History of HHS validates urban legend

When the best stories about a town's history are closely examined, many are revealed as embellished at best – and completely fabricated at worst.

Fortunately for Herndon High School, one of its most storied senior pranks is in fact true: The class of 1977 disassembled a Volkswagen Beetle and put it back together on the roof of the high school.

Lisa Lombardozzi told the story when she presented a researched history of Herndon High to the Herndon Historical Society last month. Apparently, the graduating class of 1977 made use of a parent's construction equipment to hoist the heavy frame to the roof, while other students carried smaller parts through the building and onto the roof.

The VW story is just one of many gems Lombardozzi was able to unearth in her research. Her curiosity grew after she served as Herndon's PTA president.

“I started it up a couple years ago as a way to enhance the PTA meetings. I thought it would take a couple of hours, but it's taken a lot more than that,” she said.

Along the way, audience members who lived through the events described in Lombardozzi's presentation have been able to correct or add information to the stories.

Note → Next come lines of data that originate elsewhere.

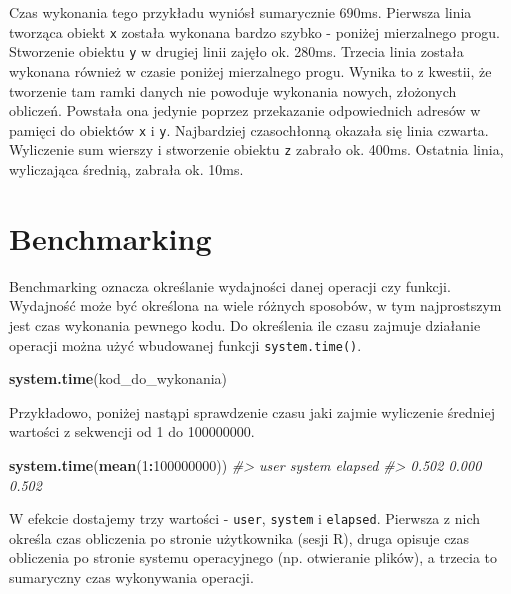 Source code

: \documentclass[paper=6in:9in,pagesize=pdftex,headinclude=on,footinclude=on,10pt]{scrbook}
\newenvironment{Shaded}{\begin{snugshade}}{\end{snugshade}}
\newcommand{\CommentTok}[1]{\textcolor[rgb]{0.56,0.35,0.01}{\textit{#1}}}
\newcommand{\DecValTok}[1]{\textcolor[rgb]{0.00,0.00,0.81}{#1}}
\newcommand{\KeywordTok}[1]{\textcolor[rgb]{0.13,0.29,0.53}{\textbf{#1}}}
\newcommand{\NormalTok}[1]{#1}
\newcommand{\OperatorTok}[1]{\textcolor[rgb]{0.81,0.36,0.00}{\textbf{#1}}}
\begin{document}
Czas wykonania tego przykładu wyniósł sumarycznie 690ms.
Pierwsza linia tworząca obiekt \texttt{x} została wykonana bardzo szybko - poniżej mierzalnego progu.
Stworzenie obiektu \texttt{y} w drugiej linii zajęło ok. 280ms.
Trzecia linia została wykonana również w czasie poniżej mierzalnego progu.
Wynika to z kwestii, że tworzenie tam ramki danych nie powoduje wykonania nowych, złożonych obliczeń.
Powstała ona jedynie poprzez przekazanie odpowiednich adresów w pamięci do obiektów \texttt{x} i \texttt{y}.
Najbardziej czasochłonną okazała się linia czwarta.
Wyliczenie sum wierszy i stworzenie obiektu \texttt{z} zabrało ok. 400ms.
Ostatnia linia, wyliczająca średnią, zabrała ok. 10ms.

\hypertarget{benchmarking}{%
\section{Benchmarking}\label{benchmarking}}

Benchmarking oznacza określanie wydajności danej operacji czy funkcji.
Wydajność może być określona na wiele różnych sposobów, w tym najprostszym jest czas wykonania pewnego kodu.
Do określenia ile czasu zajmuje działanie operacji można użyć wbudowanej funkcji \texttt{system.time()}.

\begin{Shaded}
\begin{Highlighting}[]
\KeywordTok{system.time}\NormalTok{(kod_do_wykonania)}
\end{Highlighting}
\end{Shaded}

Przykładowo, poniżej nastąpi sprawdzenie czasu jaki zajmie wyliczenie średniej wartości z sekwencji od 1 do 100000000.

\begin{Shaded}
\begin{Highlighting}[]
\KeywordTok{system.time}\NormalTok{(}\KeywordTok{mean}\NormalTok{(}\DecValTok{1}\OperatorTok{:}\DecValTok{100000000}\NormalTok{))}
\CommentTok{#>    user  system elapsed }
\CommentTok{#>   0.502   0.000   0.502}
\end{Highlighting}
\end{Shaded}

W efekcie dostajemy trzy wartości - \texttt{user}, \texttt{system} i \texttt{elapsed}. Pierwsza z nich określa czas obliczenia po stronie użytkownika (sesji R), druga opisuje czas obliczenia po stronie systemu operacyjnego (np. otwieranie plików), a trzecia to sumaryczny czas wykonywania operacji.
\end{document}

The project begins with Herndon's first public school, built in 1869 at 810 Monroe St. The building had no desks, only slates and benches for the students.

The first version of Herndon High School that mirrors today's model of four grades began in the 1914-1915 school year, and Lottie Dyer Schneider was its first graduate in 1919.

The school wasn't absorbed into the county system until 1932, and in 1942 HHS became the first school in the county to have a cafeteria. The school organized its first football team in 1945 and played its first game against Leesburg High School. The school's colors – scarlet and black – and its mascot – the hornet – were the same as they are today, although the hornet was a gentler incarnation in his earlier years.

As the timeline eases into the 1950s, some Herndon residents may see in the pictures themselves, friends or even “my first husband,” as one audience member exclaimed.

Pictures of the high school in the 1970s are studies in contrast with today's school, as students made use of a smoking area and seniors were allowed to leave campus for lunch. Despite its laxer rules, that decade was a difficult one, said many audience members, because of racial and political tensions. Herndon was still a sleepy town compared to today.

“Students remember hearing lowing cows on their way into the building,” from a dairy farm directly behind the football stadium, Lombardozzi said. Despite the bucolic setting, students also heard the Concorde jet screaming overhead on its way out of Washington Dulles International Airport.

Lombardozzi's presentation is a visual way to see the milestones Herndon has hit in the past two centuries, from desegregation in the early 1960s to the aftermath of Sept. 11, 2001.

The project will likely be an ongoing one, Lombardozzi said, as other historians keep adding insight.

“It will probably never be finished,” she said.